In the Blink of an Eye • Walter Murch • 1993
On Cinema as Mass Intimacy
In Short
A single film is unchanging and aimed at general audiences, but manages to speak to different people in personal ways. Part of the way it accomplishes this is through a focus on human thought and the collaborative nature of its creation.
In Depth
The paradox of cinema is that it is most effective when it seems to fuse two contradictory elements—the general and the personal—into a kind of mass intimacy. The work itself is unchanging, aimed at an audience of millions, and yet—when it works—a film seems to speak to each member of the audience in a powerfully personal way.
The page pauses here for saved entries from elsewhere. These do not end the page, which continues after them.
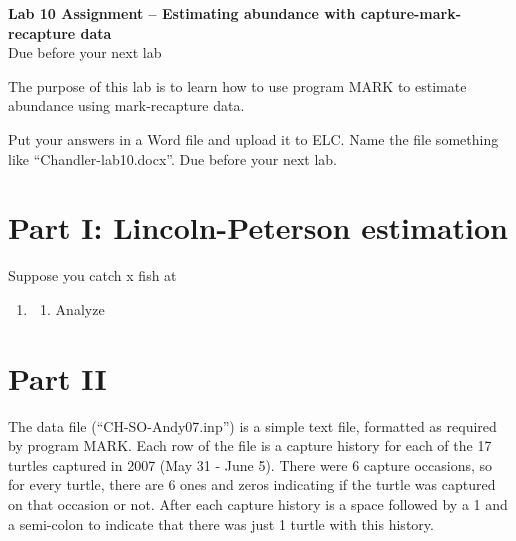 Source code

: \documentclass[12pt]{article}
\begin{document}
{
  \Large
  \centering
  {\bf Lab 10 Assignment -- Estimating abundance with
    capture-mark-recapture data} \\
  Due before your next lab \par
}

\vspace{10pt}


The purpose of this lab is to learn how to use program MARK to
estimate abundance using mark-recapture data. 

Put your answers in a Word file and upload it to ELC. Name the file
something like ``Chandler-lab10.docx''. Due before your next lab.  





\section*{\large Part I: Lincoln-Peterson estimation}

Suppose you catch x fish at 

\begin{enumerate}
  \item 
  \begin{enumerate}
    \item Analyze 
  \end{enumerate}
\end{enumerate}





\section*{\large  Part II}

The data file (``CH-SO-Andy07.inp'') is a simple text file, formatted
as required by program MARK. Each row of the file is a capture history
for each of the 17 turtles captured in 2007 (May 31 - June 5). There
were 6 capture occasions, so for every turtle, there are 6 ones and
zeros indicating if the turtle was captured on that occasion or
not. After each capture history is a space followed by a 1 and a
semi-colon to indicate that there was just 1 turtle with this history.  
\end{document}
The origins of this power are mysterious, but I believe they come from two of the primary characteristics of motion picture: that it is a theater of thought and that it is a collaborative art. (p.142-143)
Interaction designers also deal with the paradox of the general and the personal. On one hand, we create abstract models of experience and draw upon general principles in order to explore a design. On the other hand, the product of that process is ultimately experienced by a particular person in a personal way. Interaction design is an weird reconciliation between these two facts.
So it is interesting to look at Murch’s reasoning for how cinema manages to create this “mass intimacy.” First, he calls cinema a “theater of thought” in that it’s uniquely focused on making the thoughts of characters visible on screen. He implies that this essential focus on human experience and emotion is part of what allows the same film to be accessed by different people in a personal way.
His second point is particularly interesting because it isn’t about the film itself, but about how it was created. The fact that a film is a collaboration between multiple people creates “a multi-faceted and yet integrated complexity that will have the greatest chance of catching and sustaining the interest of the audience, which is itself a multi-faceted entity in search of integration.” (p.143)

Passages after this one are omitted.